I think the left that uses emotion, we like to use fact. And we use factual reasons and studies. And there are so many conflicting studies, you don’t know who to believe. And I think that’s by design on their part to keep us all confused so that their rhetoric seems to be dominant. And it should not be.

Cunningham: Why now? Why at the end of July, first of August – of course, school is about to start. But what motivated you to do this?

Garrett: We had heard several of our members had seen a petition that went out by a group. And I won’t say a left party. But it went out by a group associated with them calling for the schools to reinstitute the mask mandates.

And because of that petition, and they’re advertising in The Tennessean, and they had 1,800 signatures.

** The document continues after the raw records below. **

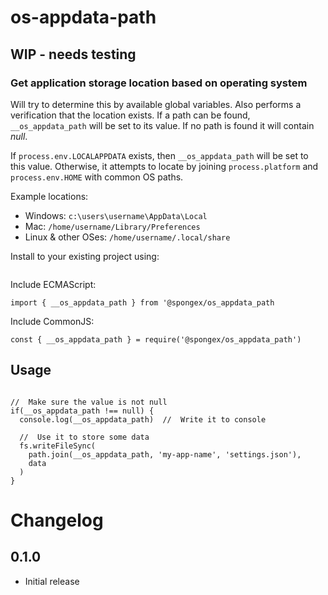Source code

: #  os-appdata-path

## WIP - needs testing

### Get application storage location based on operating system

Will try to determine this by available global variables.
Also performs a verification that the location exists.
If a path can be found, `__os_appdata_path` will be set to its value.
If no path is found it will contain *null*.

If `process.env.LOCALAPPDATA` exists, then `__os_appdata_path` will be set to this value.
Otherwise, it attempts to locate by joining `process.platform` and `process.env.HOME` with common OS paths.

Example locations:
- Windows: `c:\users\username\AppData\Local`
- Mac: `/home/username/Library/Preferences`
- Linux & other OSes: `/home/username/.local/share`

Install to your existing project using:
```
```

Include ECMAScript:
```
import { __os_appdata_path } from '@spongex/os_appdata_path
```

Include CommonJS:
```
const { __os_appdata_path } = require('@spongex/os_appdata_path')
```

## Usage
```

//  Make sure the value is not null
if(__os_appdata_path !== null) {
  console.log(__os_appdata_path)  //  Write it to console

  //  Use it to store some data
  fs.writeFileSync(
    path.join(__os_appdata_path, 'my-app-name', 'settings.json'),
    data
  )
}
```

# Changelog

## 0.1.0
- Initial release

Because of that, we felt it was important for us to say something.

Henry: Jim, Grant, Henry, here with Americans for Prosperity. Have ya’ll received any kind of response yet? Good, bad, or otherwise to this letter you sent out?

Garrett: I am not aware of any response yet. The people who are monitoring this with us, our communications people told me that there’s not been any feedback. And I personally have not received any. Although I did, again, a call last week from a lady who was a school teacher.

And she kept talking about the Republican Party was so vile in her school by her students and how she didn’t introduce politics to the school. But yet she only let them listen and watch PBS and CNN television shows.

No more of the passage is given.